Another exception is the subsurface flux on the snow and ice. Snow and ice are semitransparent for solar radiation. Consequently, the main portion of the energy flow into the subsurface layer happens by absorption of solar radiation rather than slow process of heat conduction. This is the reason why the title of the present section is the subsurface energy flux, and not the ground heat conduction. In spring and summer, the energy flow through the absorption of solar radiation is often more than 10 times larger in comparison with the heat conduction.

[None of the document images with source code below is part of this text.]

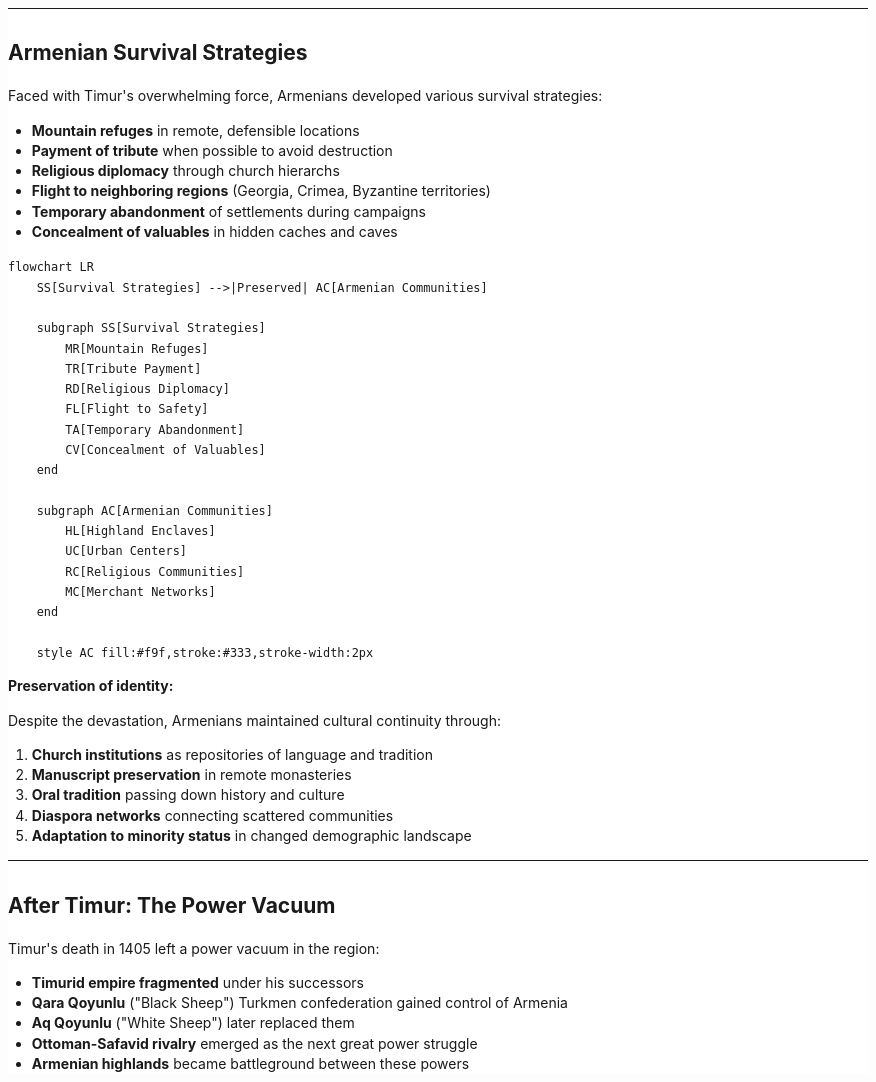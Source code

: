 ------

## Armenian Survival Strategies

Faced with Timur's overwhelming force, Armenians developed various survival strategies:

- **Mountain refuges** in remote, defensible locations
- **Payment of tribute** when possible to avoid destruction
- **Religious diplomacy** through church hierarchs
- **Flight to neighboring regions** (Georgia, Crimea, Byzantine territories)
- **Temporary abandonment** of settlements during campaigns
- **Concealment of valuables** in hidden caches and caves

```mermaid
flowchart LR
    SS[Survival Strategies] -->|Preserved| AC[Armenian Communities]
    
    subgraph SS[Survival Strategies]
        MR[Mountain Refuges]
        TR[Tribute Payment]
        RD[Religious Diplomacy]
        FL[Flight to Safety]
        TA[Temporary Abandonment]
        CV[Concealment of Valuables]
    end
    
    subgraph AC[Armenian Communities]
        HL[Highland Enclaves]
        UC[Urban Centers]
        RC[Religious Communities]
        MC[Merchant Networks]
    end
    
    style AC fill:#f9f,stroke:#333,stroke-width:2px
```

**Preservation of identity:**

Despite the devastation, Armenians maintained cultural continuity through:

1. **Church institutions** as repositories of language and tradition
2. **Manuscript preservation** in remote monasteries
3. **Oral tradition** passing down history and culture
4. **Diaspora networks** connecting scattered communities
5. **Adaptation to minority status** in changed demographic landscape

------

## After Timur: The Power Vacuum

Timur's death in 1405 left a power vacuum in the region:

- **Timurid empire fragmented** under his successors
- **Qara Qoyunlu** ("Black Sheep") Turkmen confederation gained control of Armenia
- **Aq Qoyunlu** ("White Sheep") later replaced them
- **Ottoman-Safavid rivalry** emerged as the next great power struggle
- **Armenian highlands** became battleground between these powers
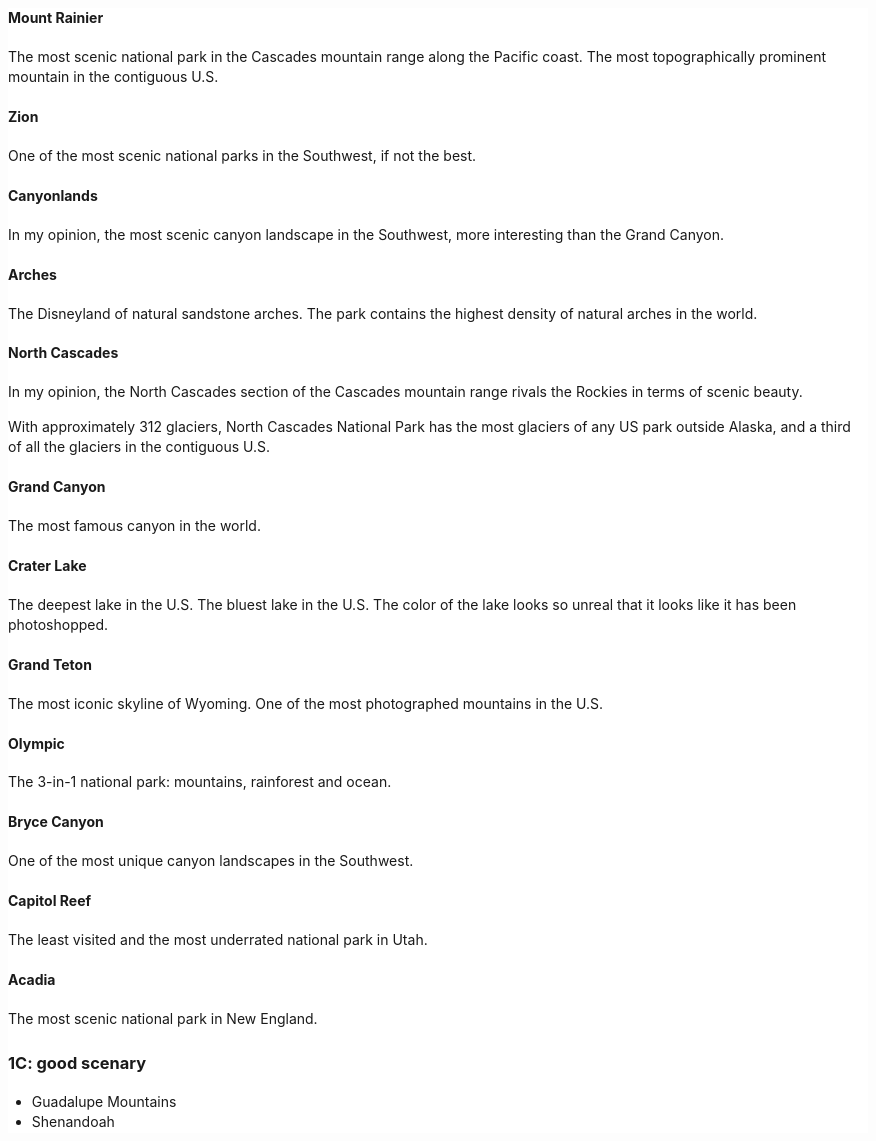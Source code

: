 #### Mount Rainier

The most scenic national park in the Cascades mountain range along the Pacific coast. The most topographically prominent mountain in the contiguous U.S.

#### Zion

One of the most scenic national parks in the Southwest, if not the best.

#### Canyonlands

In my opinion, the most scenic canyon landscape in the Southwest, more interesting than the Grand Canyon.

#### Arches

The Disneyland of natural sandstone arches. The park contains the highest density of natural arches in the world.

#### North Cascades

In my opinion, the North Cascades section of the Cascades mountain range rivals the Rockies in terms of scenic beauty.

With approximately 312 glaciers, North Cascades National Park has the most glaciers of any US park outside Alaska, and a third of all the glaciers in the contiguous U.S.

#### Grand Canyon

The most famous canyon in the world.

#### Crater Lake

The deepest lake in the U.S. The bluest lake in the U.S. The color of the lake looks so unreal that it looks like it has been photoshopped.

#### Grand Teton

The most iconic skyline of Wyoming. One of the most photographed mountains in the U.S.

#### Olympic

The 3-in-1 national park: mountains, rainforest and ocean.

#### Bryce Canyon

One of the most unique canyon landscapes in the Southwest.

#### Capitol Reef

The least visited and the most underrated national park in Utah.

#### Acadia

The most scenic national park in New England.

### 1C: good scenary
- Guadalupe Mountains
- Shenandoah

This is the main reason how the glacial katabatic wind continues flowing in the polar summer after the net radiation turns positive. A substantial portion of the net radiation is the absorbed solar radiation below the surface, which does not contribute to heating the surface atmosphere, allowing the atmospheric cooling to continue to accelerate the katabatic wind on the Antarctic and Greenland ice sheets.

The subsurface energy flux on the ocean surface is the ocean surface heat flux or net downward heat flux in oceanography (Figure 13). This component is substantial in diurnal and annual surface energy balance as well as in climate changes. The importance of the ocean in the climate system is due to its large heat-storing and transporting capacity.

Figure 13. The annual mean subsurface heat flux by ECHAM4T106

This function is not only due to the large specific heat of water, but to a great extent to the transparency of ocean water for solar radiation, and to the oceanic turbulence and convection that promote heat diffusion. The annual amplitude of the ocean surface heat flux reaches up to 200 W m-2 on the midlatitude ocean.

In the course of a year, the ocean heat flux flips between a heat sink (energy gain for ocean) in summer and a source (energy loss for ocean) in winter on the hemispheric scale. Regionally viewed, there are three belts of heat gains for the ocean (energy sinks for the surface and atmosphere), one around the equator and the other two in the eastern flanks of the major oceans at the higher midlatitudes around 40° - 50° N and S where a substantial amount of heat flows downward.

Of these three, the region under the equator is a permanent energy source. In the equatorial ocean, the large shortwave incoming radiation, supported by relatively weak longwave cooling (due to large cloud amount) and smaller turbulent heat losses (due to higher humidity and lower SST), forms the basis of the permanent energy source for the ocean (sink for the surface).

The other two belts in the higher midlatitudes are heat sources on an annual basis, but are in a delicate balance between the gain in summer and the loss in winter. Unlike ground heat flux, the annual mean ocean surface heat flux can assume large absolute values. The eastern half of the higher midlatitude ocean surfaces where the temperature is lower is especially important as a source, as witnessed in the regions of the Californian Current, Azores Current in the Northern Hemisphere, and Peru Current and Benguela Current in the Southern Hemisphere.

There are several regions with strong heat loss (gain for the surface and the atmosphere). They are the surfaces of the western boundary current; Gulf Stream and Kuroshio in the Northern Hemisphere; and Eastern Australian Current, Brazil Current, and Agulhas Current in the Southern Hemisphere. Further in higher latitudes, in the Arctic Ocean (Central Polar Ocean including marginal oceans, such as Norwegian, Barents, Kara, Laptev, East Siberian, and Beaufort Sea) and the Antarctic seas near the continent, the ocean delivers heat to the surface and a moderate amount of heat to the atmosphere, keeping the polar and subpolar regions relatively mild.